What you should do: Using the entries below, give the count of lines that hold "tailwindcss". Say nothing besides the number.

┄┄┄┄┄┄┄┄┄┄┄┄┄┄┄┄┄┄┄┄

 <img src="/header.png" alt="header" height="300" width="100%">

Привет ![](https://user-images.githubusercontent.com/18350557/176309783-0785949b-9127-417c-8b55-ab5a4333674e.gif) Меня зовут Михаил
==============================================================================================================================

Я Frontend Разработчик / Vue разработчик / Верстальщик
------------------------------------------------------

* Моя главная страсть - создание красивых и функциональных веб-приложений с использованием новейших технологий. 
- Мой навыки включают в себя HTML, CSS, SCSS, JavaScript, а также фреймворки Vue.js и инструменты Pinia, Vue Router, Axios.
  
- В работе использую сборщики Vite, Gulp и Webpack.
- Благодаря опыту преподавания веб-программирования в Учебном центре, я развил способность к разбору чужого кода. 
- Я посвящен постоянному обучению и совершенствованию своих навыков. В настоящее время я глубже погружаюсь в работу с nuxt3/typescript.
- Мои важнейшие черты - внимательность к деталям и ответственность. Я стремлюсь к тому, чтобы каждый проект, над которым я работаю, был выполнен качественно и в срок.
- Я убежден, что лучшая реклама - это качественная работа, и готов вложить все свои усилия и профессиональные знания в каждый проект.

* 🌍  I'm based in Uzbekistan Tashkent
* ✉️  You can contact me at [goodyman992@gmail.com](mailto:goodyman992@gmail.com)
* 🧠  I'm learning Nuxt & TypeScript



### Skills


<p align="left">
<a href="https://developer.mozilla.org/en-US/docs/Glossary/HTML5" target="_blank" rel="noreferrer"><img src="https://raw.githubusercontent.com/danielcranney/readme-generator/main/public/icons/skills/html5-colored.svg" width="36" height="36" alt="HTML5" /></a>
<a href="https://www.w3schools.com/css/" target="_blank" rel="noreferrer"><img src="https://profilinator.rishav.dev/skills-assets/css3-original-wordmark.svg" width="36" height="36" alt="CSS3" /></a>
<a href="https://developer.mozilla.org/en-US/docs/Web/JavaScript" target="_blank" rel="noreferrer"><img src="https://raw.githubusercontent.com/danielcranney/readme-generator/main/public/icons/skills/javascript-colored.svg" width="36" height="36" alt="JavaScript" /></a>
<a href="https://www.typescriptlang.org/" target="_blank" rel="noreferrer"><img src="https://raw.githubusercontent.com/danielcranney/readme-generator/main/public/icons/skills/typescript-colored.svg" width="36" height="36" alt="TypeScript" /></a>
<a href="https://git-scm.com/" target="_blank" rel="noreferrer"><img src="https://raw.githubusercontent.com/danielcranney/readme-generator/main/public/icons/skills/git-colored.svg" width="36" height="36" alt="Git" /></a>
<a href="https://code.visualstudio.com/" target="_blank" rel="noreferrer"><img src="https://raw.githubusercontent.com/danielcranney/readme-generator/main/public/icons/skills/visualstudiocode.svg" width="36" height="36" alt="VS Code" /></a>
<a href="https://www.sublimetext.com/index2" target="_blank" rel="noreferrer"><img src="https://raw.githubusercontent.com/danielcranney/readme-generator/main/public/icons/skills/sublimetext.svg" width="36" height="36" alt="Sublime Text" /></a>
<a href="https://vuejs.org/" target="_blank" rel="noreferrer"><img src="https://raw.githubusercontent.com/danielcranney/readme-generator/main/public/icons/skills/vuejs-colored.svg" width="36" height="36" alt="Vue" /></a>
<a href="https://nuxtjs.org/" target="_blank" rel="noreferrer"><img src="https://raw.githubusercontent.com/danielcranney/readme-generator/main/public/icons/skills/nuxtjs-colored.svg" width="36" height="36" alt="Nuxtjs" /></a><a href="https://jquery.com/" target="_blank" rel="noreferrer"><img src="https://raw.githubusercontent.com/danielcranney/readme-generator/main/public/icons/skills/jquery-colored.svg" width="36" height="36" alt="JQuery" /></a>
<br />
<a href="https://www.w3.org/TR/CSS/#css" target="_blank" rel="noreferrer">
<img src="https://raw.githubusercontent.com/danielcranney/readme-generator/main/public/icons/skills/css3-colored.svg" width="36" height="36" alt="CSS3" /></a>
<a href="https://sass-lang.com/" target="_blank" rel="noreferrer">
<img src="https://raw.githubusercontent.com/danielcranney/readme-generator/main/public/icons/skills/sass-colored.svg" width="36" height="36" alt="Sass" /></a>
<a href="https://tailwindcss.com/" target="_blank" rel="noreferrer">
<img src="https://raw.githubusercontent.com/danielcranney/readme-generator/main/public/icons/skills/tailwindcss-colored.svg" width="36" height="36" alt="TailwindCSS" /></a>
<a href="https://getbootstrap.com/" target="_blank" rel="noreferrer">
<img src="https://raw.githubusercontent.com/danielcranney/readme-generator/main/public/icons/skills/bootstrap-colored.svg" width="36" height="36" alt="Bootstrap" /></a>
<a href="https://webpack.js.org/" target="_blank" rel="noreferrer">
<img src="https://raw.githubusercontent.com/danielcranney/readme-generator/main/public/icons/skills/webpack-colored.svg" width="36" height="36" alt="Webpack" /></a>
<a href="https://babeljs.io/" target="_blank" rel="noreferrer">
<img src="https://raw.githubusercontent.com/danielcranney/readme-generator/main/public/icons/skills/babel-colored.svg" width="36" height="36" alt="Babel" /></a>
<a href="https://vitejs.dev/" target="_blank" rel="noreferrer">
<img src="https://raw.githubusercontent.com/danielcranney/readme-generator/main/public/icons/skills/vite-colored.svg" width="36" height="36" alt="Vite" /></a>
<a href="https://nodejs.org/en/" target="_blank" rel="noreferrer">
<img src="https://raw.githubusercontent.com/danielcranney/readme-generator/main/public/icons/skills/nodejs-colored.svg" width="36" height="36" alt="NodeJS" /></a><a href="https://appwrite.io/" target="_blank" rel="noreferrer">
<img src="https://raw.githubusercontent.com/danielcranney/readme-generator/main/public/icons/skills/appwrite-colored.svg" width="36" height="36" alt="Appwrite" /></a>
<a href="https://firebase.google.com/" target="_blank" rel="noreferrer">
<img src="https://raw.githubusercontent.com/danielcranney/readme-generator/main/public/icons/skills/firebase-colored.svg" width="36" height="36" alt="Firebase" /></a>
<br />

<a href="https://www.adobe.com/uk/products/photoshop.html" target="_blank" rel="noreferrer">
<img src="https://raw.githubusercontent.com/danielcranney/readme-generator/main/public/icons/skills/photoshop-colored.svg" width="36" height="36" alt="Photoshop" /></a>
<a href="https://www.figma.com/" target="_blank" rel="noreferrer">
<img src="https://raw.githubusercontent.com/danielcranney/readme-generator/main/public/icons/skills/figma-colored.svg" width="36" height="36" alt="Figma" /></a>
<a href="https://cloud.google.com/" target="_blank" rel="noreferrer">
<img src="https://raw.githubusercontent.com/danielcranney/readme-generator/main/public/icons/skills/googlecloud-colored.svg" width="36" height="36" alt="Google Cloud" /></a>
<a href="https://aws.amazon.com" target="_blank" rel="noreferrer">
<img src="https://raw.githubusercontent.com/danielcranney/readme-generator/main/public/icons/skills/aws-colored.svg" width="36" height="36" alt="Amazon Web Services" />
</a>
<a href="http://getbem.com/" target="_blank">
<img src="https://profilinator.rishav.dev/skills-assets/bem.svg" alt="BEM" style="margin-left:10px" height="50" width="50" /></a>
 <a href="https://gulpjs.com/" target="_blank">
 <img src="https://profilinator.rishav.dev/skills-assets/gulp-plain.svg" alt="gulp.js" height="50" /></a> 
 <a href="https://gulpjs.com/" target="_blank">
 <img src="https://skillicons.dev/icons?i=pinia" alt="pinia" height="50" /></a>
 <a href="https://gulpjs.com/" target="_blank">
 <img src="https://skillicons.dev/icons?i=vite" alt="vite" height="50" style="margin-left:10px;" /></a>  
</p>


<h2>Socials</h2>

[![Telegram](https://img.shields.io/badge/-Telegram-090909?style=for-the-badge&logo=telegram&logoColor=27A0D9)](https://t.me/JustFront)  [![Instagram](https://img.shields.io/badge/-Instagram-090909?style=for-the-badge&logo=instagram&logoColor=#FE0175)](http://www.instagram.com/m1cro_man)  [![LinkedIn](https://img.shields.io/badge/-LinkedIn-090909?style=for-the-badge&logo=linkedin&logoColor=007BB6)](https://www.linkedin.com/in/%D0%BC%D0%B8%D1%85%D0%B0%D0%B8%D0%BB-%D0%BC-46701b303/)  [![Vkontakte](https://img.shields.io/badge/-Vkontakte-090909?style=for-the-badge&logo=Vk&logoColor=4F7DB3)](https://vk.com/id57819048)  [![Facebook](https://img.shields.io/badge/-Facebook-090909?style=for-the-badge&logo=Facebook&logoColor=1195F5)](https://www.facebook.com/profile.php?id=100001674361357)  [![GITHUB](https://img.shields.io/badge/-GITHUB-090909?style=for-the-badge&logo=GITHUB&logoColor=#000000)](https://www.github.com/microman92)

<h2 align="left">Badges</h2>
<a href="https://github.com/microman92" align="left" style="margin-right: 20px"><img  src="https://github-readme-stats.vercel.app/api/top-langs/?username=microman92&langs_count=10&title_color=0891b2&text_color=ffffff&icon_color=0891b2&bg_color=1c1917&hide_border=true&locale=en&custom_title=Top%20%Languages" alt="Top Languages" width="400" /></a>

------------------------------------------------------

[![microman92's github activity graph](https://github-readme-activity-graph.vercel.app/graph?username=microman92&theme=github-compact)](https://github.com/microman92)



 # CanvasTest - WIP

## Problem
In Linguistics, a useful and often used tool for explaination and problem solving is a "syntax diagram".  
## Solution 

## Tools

┄┄┄┄┄┄┄┄┄┄┄┄┄┄┄┄┄┄┄┄

Reply to the exercise: 2